Intervento di G. M. »

jorvam ha scritto: ven, 13 dic 2024 20:07 Tuttavia, la parte più avventurosa ma non impossibile ritengo che sia dal punto di vista informatico perché, portando la riforma ad una vera e propria rivoluzione del sistema di scrittura dovranno subire aggiornamenti i numerosi software, banche dati (processi che potrebbero essere anche automatizzati da script) e sistemi operativi (anche se esclusivamente quelli correnti), ma periferiche basilari come la tastiera fisica dei computieri dovrebbero essere totalmente rimpiazzate e questo richiederebbe la loro riprogettazione oltre che dei costi logistici.

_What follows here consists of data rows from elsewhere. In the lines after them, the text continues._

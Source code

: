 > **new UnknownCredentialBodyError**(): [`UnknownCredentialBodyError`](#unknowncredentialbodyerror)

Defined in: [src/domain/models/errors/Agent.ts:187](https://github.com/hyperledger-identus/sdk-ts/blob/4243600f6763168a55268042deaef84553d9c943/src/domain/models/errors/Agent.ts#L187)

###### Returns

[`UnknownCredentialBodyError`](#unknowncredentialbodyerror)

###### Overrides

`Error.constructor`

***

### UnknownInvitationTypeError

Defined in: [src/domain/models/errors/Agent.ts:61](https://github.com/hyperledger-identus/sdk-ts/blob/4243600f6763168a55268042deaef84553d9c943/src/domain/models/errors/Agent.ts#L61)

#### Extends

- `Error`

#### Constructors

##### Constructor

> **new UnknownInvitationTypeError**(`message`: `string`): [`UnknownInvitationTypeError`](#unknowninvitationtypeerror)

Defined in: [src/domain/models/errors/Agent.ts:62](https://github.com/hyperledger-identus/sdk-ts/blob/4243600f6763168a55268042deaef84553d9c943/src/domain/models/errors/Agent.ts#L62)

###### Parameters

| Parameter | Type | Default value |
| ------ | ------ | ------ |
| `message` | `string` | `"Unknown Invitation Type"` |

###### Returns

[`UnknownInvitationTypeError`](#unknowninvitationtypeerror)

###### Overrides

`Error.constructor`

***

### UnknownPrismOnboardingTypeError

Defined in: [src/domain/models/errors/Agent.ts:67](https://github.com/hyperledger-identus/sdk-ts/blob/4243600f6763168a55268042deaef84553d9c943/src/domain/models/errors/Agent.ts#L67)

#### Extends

Tutto vero, ma... :wink: allo stesso tempo proprio queste tecnologie informatiche, mai avute prima, rendono immensamente più facile (dal punto di vista pratico, cioè ipotizzando che ci sia la volontà), rispetto ai secoli precedenti, la realizzazione d'una riforma grafica del genere (e riforme del genere, e anche molto più "pesanti", si sono fatte tante volte nella storia —e si fanno anche oggi—); e quindi, per le mutate circostanze pratiche, è interessante riproporne la discussione oggi.
Mi autocito di nuovo direttamente dal libretto:
3.16 L’ajuto tecnolɔ́gico
  • Mᴀ́ssɪᴍᴏ. – […] D’altra parte ɛ́ vero che si potrɛ́bbero segnare in ufficjo regolarmente le vocali apɛrte e chjuse.

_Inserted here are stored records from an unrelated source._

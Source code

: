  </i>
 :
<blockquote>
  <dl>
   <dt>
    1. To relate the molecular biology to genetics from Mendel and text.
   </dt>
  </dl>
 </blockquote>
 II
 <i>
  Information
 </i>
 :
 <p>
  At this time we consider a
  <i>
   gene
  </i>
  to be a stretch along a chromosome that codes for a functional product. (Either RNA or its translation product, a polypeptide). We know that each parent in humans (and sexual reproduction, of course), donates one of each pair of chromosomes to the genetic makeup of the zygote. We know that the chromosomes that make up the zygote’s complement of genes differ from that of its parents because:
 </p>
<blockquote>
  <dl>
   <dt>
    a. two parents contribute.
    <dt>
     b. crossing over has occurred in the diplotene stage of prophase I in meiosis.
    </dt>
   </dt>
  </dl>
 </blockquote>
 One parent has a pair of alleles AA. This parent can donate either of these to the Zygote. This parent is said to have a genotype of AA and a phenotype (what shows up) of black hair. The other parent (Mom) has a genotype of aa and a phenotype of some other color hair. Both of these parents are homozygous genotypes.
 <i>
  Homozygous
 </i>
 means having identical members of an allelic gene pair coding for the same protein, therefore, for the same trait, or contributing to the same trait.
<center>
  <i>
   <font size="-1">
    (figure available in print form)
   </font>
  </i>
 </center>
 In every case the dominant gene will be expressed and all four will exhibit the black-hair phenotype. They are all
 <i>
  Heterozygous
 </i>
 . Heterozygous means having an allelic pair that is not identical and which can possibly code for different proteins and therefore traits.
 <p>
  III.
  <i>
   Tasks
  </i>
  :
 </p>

    Bʀᴜɴᴏ. – Cjoɛ́ glj accɛnti fɔ́nici.
    Mᴀ́ssɪᴍᴏ. – E non credi che si pɔ́ssano pjan pjano introdurre anche nell’ortografia italjana corrɛnte?

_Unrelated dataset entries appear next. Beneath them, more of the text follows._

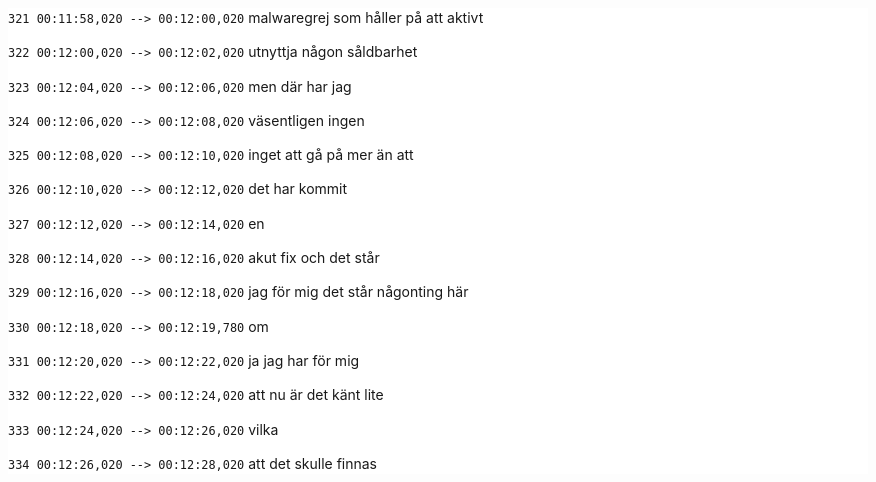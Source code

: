 
`321 00:11:58,020 --> 00:12:00,020`
malwaregrej som håller på att aktivt



`322 00:12:00,020 --> 00:12:02,020`
utnyttja någon såldbarhet



`323 00:12:04,020 --> 00:12:06,020`
men där har jag



`324 00:12:06,020 --> 00:12:08,020`
väsentligen ingen



`325 00:12:08,020 --> 00:12:10,020`
inget att gå på mer än att



`326 00:12:10,020 --> 00:12:12,020`
det har kommit



`327 00:12:12,020 --> 00:12:14,020`
en



`328 00:12:14,020 --> 00:12:16,020`
akut fix och det står



`329 00:12:16,020 --> 00:12:18,020`
jag för mig det står någonting här



`330 00:12:18,020 --> 00:12:19,780`
om



`331 00:12:20,020 --> 00:12:22,020`
ja jag har för mig



`332 00:12:22,020 --> 00:12:24,020`
att nu är det känt lite



`333 00:12:24,020 --> 00:12:26,020`
vilka



`334 00:12:26,020 --> 00:12:28,020`
att det skulle finnas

    Bʀᴜɴᴏ. – Nei libri e nei gjornali? Non sarɛbbe impresa da pɔco.
    Gᴇɴɴᴀʀᴏ. – Sarɛbbe un’impresa assurda. Non vi rendete conto che il novantacinqʋe per cɛnto degl’italjani, insegnanti non escluʃi, si troverɛ́bbero di punto in bjanco analfabɛti?
    Mᴀ́ssɪᴍᴏ. – Come, analfabɛti?
    Gᴇɴɴᴀʀᴏ. – Se non vʋɔi dire analfabɛti, dicjamo colpiti da «atonia». Un lombardo abituato a pronunzjare bene e strɛtto e símili sarɛbbe obbligato a gʋardare nel vocabolarjo djɛci vɔlte per scrívere una página.
    Aʟᴅᴏ. – Eppure per il franceʃe glj accɛnti ti fanno sapere súbito se si deve pronunzjare e o ɛ. […]76
Nel 1945 usciva, a firma di Bruno Migljorini, un volumetto intitolato Pronunzja fjorentina o pronunzja romana?, nel qʋale, fralle altre cɔse, si ragjonava dell’opportunitá di una riforma gráfica dirɛtta a chjarire la pronuncja della nɔstra lingʋa. Come abbjamo visto nell’estratto qʋi sopra, il problɛma pju grande ɛra individuato prɛsto, ed ɛra di natura eminɛntemente prática: non si pʋɔ facilmente introdurre una riforma di qʋesto gɛ́nere nella situazjone in cui ampje parti del paeʃe —anche di cultura mɛdjo-alta— non sarɛ́bbero in grado di scríverla agilmente in mɔdo corrɛtto. Per l’ɛ́poca ɛra uno scɔgljo insuperábile.
    Ɔggi, qʋaʃi ottant’anni dopo, apparɛntemente le cɔse non sono cambjate. Un lombardo, con carta e penna davanti, si troverɛbbe ancora «obbligato a gʋardare nel vocabolarjo djɛci vɔlte per scrívere una página». C’ɛ́ perɔ́ una differɛnza fondamentale rispɛtto ad allora: ossia che praticamente tutto cjɔ che scrivjamo ɔggi (tutto cjɔ che ɛ́ dirɛtto a un “púbblico”, pju o meno ampjo) non vjɛne scritto a mano né con una mácchina per scrívere, bensí con la tastjɛra d’un computjɛre, o sullo schermo táttile d’un telefonino, o con un qʋalche strumento análogo. E, su tutti qʋesti strumenti, abbjamo i correttori ortográfici automátici.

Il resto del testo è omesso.